By Master Chief Master-at-Arms Melissa Old
It’s been a difficult few weeks for the U.S. Navy family. We have lost three young Sailors at Naval Air Station Pensacola, another at Joint Expeditionary Base Little Creek-Fort Story and two civilians at Joint Base Pearl Harbor-Hickam.
The question has been asked: What is the Navy doing to protect our Sailors and Navy civilians? The answer is force protection.
Force protection (FPCON) entails the measures the Navy takes to protect Sailors and civilians, deter threats, and defend Navy installations and equipment. There are five FPCON levels every Sailor learns at boot camp. These dictate the posture as our security forces stand their watch and any additional measures put in place, from more watches to closure of a base. But the security of the U.S. Navy is not as simple as declaring an FPCON level.
The safety of Navy bases and personnel is our highest priority, and there are extensive programs, detailed processes and procedures to protect Sailors, civilian employees, family members, facilities and equipment. This protection is accomplished through the planned and integrated application of training, qualifications, law enforcement, anti-terrorism activities, physical security, and operations security.

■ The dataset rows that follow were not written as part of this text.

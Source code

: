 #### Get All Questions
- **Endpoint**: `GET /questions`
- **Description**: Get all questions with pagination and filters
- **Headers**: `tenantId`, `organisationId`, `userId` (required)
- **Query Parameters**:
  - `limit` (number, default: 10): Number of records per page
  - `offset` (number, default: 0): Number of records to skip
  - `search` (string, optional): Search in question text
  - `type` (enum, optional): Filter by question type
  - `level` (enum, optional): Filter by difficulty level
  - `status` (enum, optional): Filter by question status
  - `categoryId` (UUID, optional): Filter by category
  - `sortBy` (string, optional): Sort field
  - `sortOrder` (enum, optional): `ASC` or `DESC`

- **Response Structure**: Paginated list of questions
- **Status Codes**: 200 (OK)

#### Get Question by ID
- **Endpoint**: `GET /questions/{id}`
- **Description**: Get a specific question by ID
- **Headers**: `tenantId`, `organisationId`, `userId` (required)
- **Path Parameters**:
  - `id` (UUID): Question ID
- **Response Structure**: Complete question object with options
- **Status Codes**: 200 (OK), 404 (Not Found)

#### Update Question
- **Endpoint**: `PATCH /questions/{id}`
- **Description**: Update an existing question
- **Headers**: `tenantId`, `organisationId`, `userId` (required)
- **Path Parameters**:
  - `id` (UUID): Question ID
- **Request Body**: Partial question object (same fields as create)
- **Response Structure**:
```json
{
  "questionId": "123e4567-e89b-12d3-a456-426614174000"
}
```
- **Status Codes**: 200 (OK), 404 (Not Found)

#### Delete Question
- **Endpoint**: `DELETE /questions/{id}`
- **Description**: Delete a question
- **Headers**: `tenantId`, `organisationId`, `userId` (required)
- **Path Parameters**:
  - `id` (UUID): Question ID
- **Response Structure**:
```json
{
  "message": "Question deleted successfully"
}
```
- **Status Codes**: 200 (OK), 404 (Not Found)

The professionals who execute Navy force protection are the masters-at-arms (MAs). An MA is a security specialist who performs antiterrorism, physical security and basic law enforcement duties. Each master-at-arms goes through various force protection training courses, from engaging ship-born threats to active-shooter scenarios. This extensive training and preparation gives our MAs (and other Navy security personnel) the knowledge to counter possible threats and neutralize them. MAs also train with base police and local police departments to ensure Sailors and law enforcement understand procedures so we can work together to quickly respond to any threat.

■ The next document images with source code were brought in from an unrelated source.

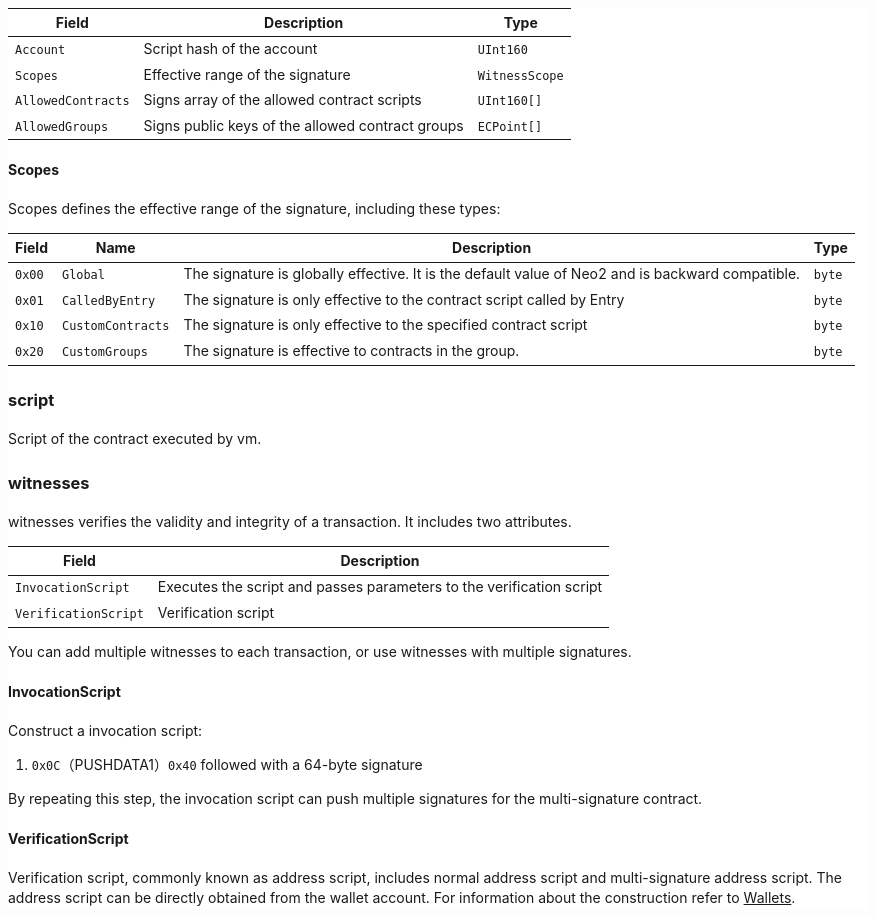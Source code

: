 | Field              | Description                                      | Type           |
| ------------------ | ------------------------------------------------ | -------------- |
| `Account`          | Script hash of the account                       | `UInt160`      |
| `Scopes`           | Effective range of the signature                 | `WitnessScope` |
| `AllowedContracts` | Signs array of the allowed contract scripts      | `UInt160[]`    |
| `AllowedGroups`    | Signs public keys of the allowed contract groups | `ECPoint[]`    |

#### Scopes

Scopes defines the effective range of the signature, including these types:

| Field  | Name              | Description                                                  | Type   |
| ------ | ----------------- | ------------------------------------------------------------ | ------ |
| `0x00` | `Global`          | The signature is globally effective. It is the default value of Neo2 and is backward compatible. | `byte` |
| `0x01` | `CalledByEntry`   | The signature is only effective to the contract script called by Entry | `byte` |
| `0x10` | `CustomContracts` | The signature is only effective to the specified contract script | `byte` |
| `0x20` | `CustomGroups`    | The signature is effective to contracts in the group.        | `byte` |


### script

Script of the contract executed by vm.

### witnesses

witnesses verifies the validity and integrity of a transaction. It includes two attributes.

| Field                | Description                                                  |
| -------------------- | ------------------------------------------------------------ |
| `InvocationScript`   | Executes the script and passes parameters to the verification script |
| `VerificationScript` | Verification script                                          |

You can add multiple witnesses to each transaction, or use witnesses with multiple signatures.

#### InvocationScript

Construct a invocation script:

1.	`0x0C`（PUSHDATA1）`0x40` followed with a 64-byte signature

By repeating this step, the invocation script can push multiple signatures for the multi-signature contract.

#### VerificationScript

Verification script, commonly known as address script, includes normal address script and multi-signature address script. The address script can be directly obtained from the wallet account. For information about the construction refer to [Wallets](../wallets#address).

Each year, senior leadership looks at all the training completed and revises the curriculum based on new information or situations that have come up throughout the year. Lessons learned become new procedures, which are then taught and practiced until they become second nature.
It’s too soon to know what changes may come from the events of the past few weeks, but I can tell you this:
We are armed, qualified, and trained to provide security and safety for our people. As these threats evolve, we as a community will counter them. It is our mission to protect those who serve, and the U.S. Navy security forces have the watch.